When you open up the top of the carb and pull out the throttle assembly, the order of parts on the cable should be this (going down from top):
-Throttle cable
-Throttle cable adjuster (usually brass)
-Carburetor top cap
-Throttle return spring
-Throttle slide (the black barrel piece)

Inside the slide (going down from top):
-Half-moon washer
-C-clip (on throttle needle)
-Throttle needle (brass needle)

Notice on the throttle slide that there is a long grove on one side, and a small angled cut-out on the other. This angled cut-out is on the bottom of the slide - the return spring goes inside the top.

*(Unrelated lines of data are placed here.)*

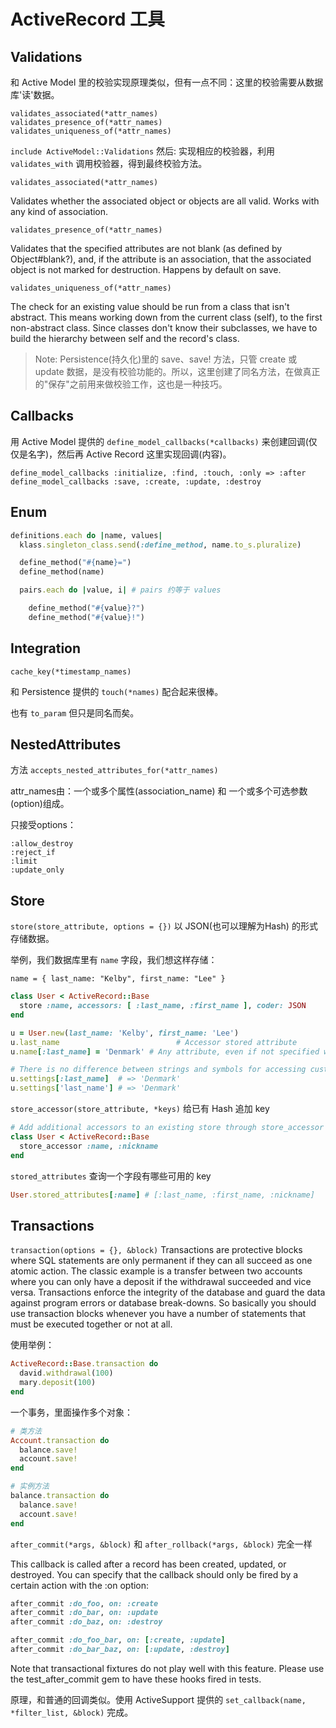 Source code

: # ActiveRecord 工具

## Validations

和 Active Model 里的校验实现原理类似，但有一点不同：这里的校验需要从数据库'读'数据。

```
validates_associated(*attr_names)
validates_presence_of(*attr_names)
validates_uniqueness_of(*attr_names)
```

`include ActiveModel::Validations` 然后:
实现相应的校验器，利用 `validates_with` 调用校验器，得到最终校验方法。

`validates_associated(*attr_names)`

Validates whether the associated object or objects are all valid.
Works with any kind of association.

`validates_presence_of(*attr_names)`

Validates that the specified attributes are not blank (as defined by Object#blank?), and, if the attribute is an association, that the associated object is not marked for destruction. Happens by default on save.

`validates_uniqueness_of(*attr_names)`

The check for an existing value should be run from a class that isn't abstract. This means working down from the current class (self), to the first non-abstract class. Since classes don't know
their subclasses, we have to build the hierarchy between self and the record's class.

> Note: Persistence(持久化)里的 save、save! 方法，只管 create 或 update 数据，是没有校验功能的。所以，这里创建了同名方法，在做真正的"保存"之前用来做校验工作，这也是一种技巧。

## Callbacks

用 Active Model 提供的 `define_model_callbacks(*callbacks)` 来创建回调(仅仅是名字)，然后再 Active Record 这里实现回调(内容)。

```
define_model_callbacks :initialize, :find, :touch, :only => :after
define_model_callbacks :save, :create, :update, :destroy
```

## Enum

```ruby
definitions.each do |name, values|
  klass.singleton_class.send(:define_method, name.to_s.pluralize)

  define_method("#{name}=")
  define_method(name)

  pairs.each do |value, i| # pairs 约等于 values

    define_method("#{value}?")
    define_method("#{value}!")
```

## Integration

```
cache_key(*timestamp_names)
```

和 Persistence 提供的 `touch(*names)` 配合起来很棒。

也有 `to_param` 但只是同名而矣。

## NestedAttributes

方法 `accepts_nested_attributes_for(*attr_names)`

attr_names由：一个或多个属性(association_name) 和 一个或多个可选参数(option)组成。

只接受options：

```
:allow_destroy
:reject_if
:limit
:update_only
```

## Store

`store(store_attribute, options = {})` 以 JSON(也可以理解为Hash) 的形式存储数据。

举例，我们数据库里有 `name` 字段，我们想这样存储：

`name = { last_name: "Kelby", first_name: "Lee" }`

```ruby
class User < ActiveRecord::Base
  store :name, accessors: [ :last_name, :first_name ], coder: JSON
end

u = User.new(last_name: 'Kelby', first_name: 'Lee')
u.last_name                          # Accessor stored attribute
u.name[:last_name] = 'Denmark' # Any attribute, even if not specified with an accessor

# There is no difference between strings and symbols for accessing custom attributes
u.settings[:last_name]  # => 'Denmark'
u.settings['last_name'] # => 'Denmark'
```

`store_accessor(store_attribute, *keys)` 给已有 Hash 追加 key

```ruby
# Add additional accessors to an existing store through store_accessor
class User < ActiveRecord::Base
  store_accessor :name, :nickname
end
```

`stored_attributes` 查询一个字段有哪些可用的 key

```ruby
User.stored_attributes[:name] # [:last_name, :first_name, :nickname]
```

## Transactions

`transaction(options = {}, &block)` Transactions are protective blocks where SQL statements are only permanent if they can all succeed as one atomic action. The classic example is a transfer between two accounts where you can only have a deposit if the withdrawal succeeded and vice versa. Transactions enforce the integrity of the database and guard the data against program errors or database break-downs. So basically you should use transaction blocks whenever you have a number of statements that must be executed together or not at all.

使用举例：

```ruby
ActiveRecord::Base.transaction do
  david.withdrawal(100)
  mary.deposit(100)
end
```

一个事务，里面操作多个对象：

```ruby
# 类方法
Account.transaction do
  balance.save!
  account.save!
end

# 实例方法
balance.transaction do
  balance.save!
  account.save!
end
```

`after_commit(*args, &block)` 和 `after_rollback(*args, &block)` 完全一样

This callback is called after a record has been created, updated, or destroyed.
You can specify that the callback should only be fired by a certain action with the :on option:

```ruby
after_commit :do_foo, on: :create
after_commit :do_bar, on: :update
after_commit :do_baz, on: :destroy

after_commit :do_foo_bar, on: [:create, :update]
after_commit :do_bar_baz, on: [:update, :destroy]
```

Note that transactional fixtures do not play well with this feature. Please use the test_after_commit gem to have these hooks fired in tests.

原理，和普通的回调类似。使用 ActiveSupport 提供的 `set_callback(name, *filter_list, &block)` 完成。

Okay, to replace the cable in the slide:
-Make sure the c-clip is on the needle, and drop the needle into the top of the slide. The needle has to go through the center hole in the bottom of the slide.
-Take the half-moon washer, and place it over the end of the throttle needle inside the slide. The open side of the washer has to face the long groove of the slide. Set this assembly aside for the moment.
-Thread the cable through the top cap of the carburetor (through the brass adjuster).
-Slip the spring onto the cable under the cap and hold it there. The cable must go THROUGH the center of the spring.
-Grab the top cap between two fingers, and compress the spring until the end of the cable is past the end of the spring.
Pick up your slide assembly, needle pointed down, and slide the end of the cable through the long groove, hooking it onto the bottom of the slide.
-Release the spring so that it falls inside the slide. Your throttle assembly is now complete.

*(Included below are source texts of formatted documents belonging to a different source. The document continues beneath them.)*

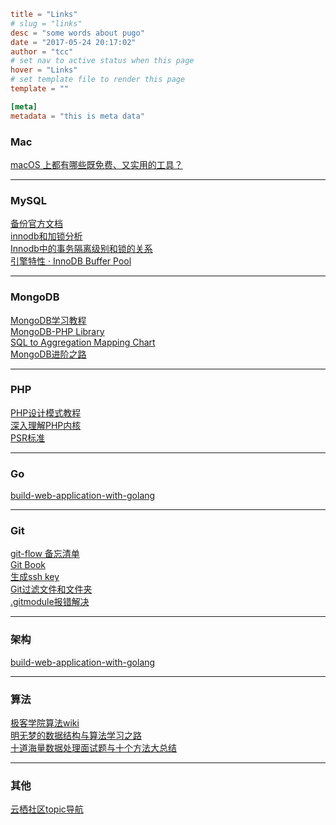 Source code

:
 ```toml
title = "Links"
# slug = "links"
desc = "some words about pugo"
date = "2017-05-24 20:17:02"
author = "tcc"
# set nav to active status when this page
hover = "Links"
# set template file to render this page
template = ""

[meta]
metadata = "this is meta data"
```
### Mac
[macOS 上都有哪些既免费、又实用的工具？](https://sspai.com/post/41477)<br>


-----------

### MySQL
[备份官方文档](https://dev.mysql.com/doc/refman/5.7/en/mysqldump.html)<br>
[innodb和加锁分析](https://liuzhengyang.github.io/2016/09/25/mysqlinnodb/)<br>
[Innodb中的事务隔离级别和锁的关系](https://tech.meituan.com/innodb-lock.html)<br>
[引擎特性 · InnoDB Buffer Pool](https://juejin.im/entry/59f7e995518825569538f149?utm_source=gold_browser_extension)<br>


-----------


### MongoDB
[MongoDB学习教程](https://www.gitbook.com/book/piaosanlang/mongodb/details)<br>
[MongoDB-PHP Library](https://docs.mongodb.com/php-library/master/)<br>
[SQL to Aggregation Mapping Chart](https://docs.mongodb.com/manual/reference/sql-aggregation-comparison/)<br>
[MongoDB进阶之路](https://yq.aliyun.com/topic/114)<br>



------------


### PHP
[PHP设计模式教程](http://www.awaimai.com/patterns)<br>
[深入理解PHP内核](http://www.php-internals.com/book/)<br>
[PSR标准](https://psr.phphub.org/)<br>



------------

### Go
[build-web-application-with-golang](https://github.com/astaxie/build-web-application-with-golang)<br>




------------

### Git
[git-flow 备忘清单](http://danielkummer.github.io/git-flow-cheatsheet/index.zh_CN.html)<br>
[Git Book](https://git-scm.com/book/zh/v2)<br>
[生成ssh key](https://help.github.com/articles/generating-a-new-ssh-key-and-adding-it-to-the-ssh-agent/)<br>
[Git过滤文件和文件夹](http://www.cnblogs.com/wugang/archive/2013/05/23/3094748.html)<br>
[.gitmodule报错解决](https://stackoverflow.com/questions/4185365/no-submodule-mapping-found-in-gitmodule-for-a-path-thats-not-a-submodule)<br>




------------

### 架构
[build-web-application-with-golang](https://github.com/astaxie/build-web-application-with-golang)<br>




------------

### 算法
[极客学院算法wiki](http://wiki.jikexueyuan.com/list/sort/)<br>
[明无梦的数据结构与算法学习之路](http://www.dreamxu.com/books/dsa/)<br>
[十道海量数据处理面试题与十个方法大总结](http://blog.csdn.net/v_JULY_v/article/details/6279498)<br>




------------

### 其他
[云栖社区topic导航](https://yq.aliyun.com/topic)<br>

Now, the long groove faces the petcock (right) and the angled cut-out faces the idle screw (left). There is a tiny pin inside the carburetor well that MUST pass through this groove, otherwise the slide will not drop all the way down into the carburetor. If the top cap is very difficult to screw on, you may not have the slide lined up correctly (and trust me, you do NOT want to start up the bike in that situation!)

Hopefully, all this helped to get the top end of your carb back together. Sorry, no pics, but I tried to explain it the best I could.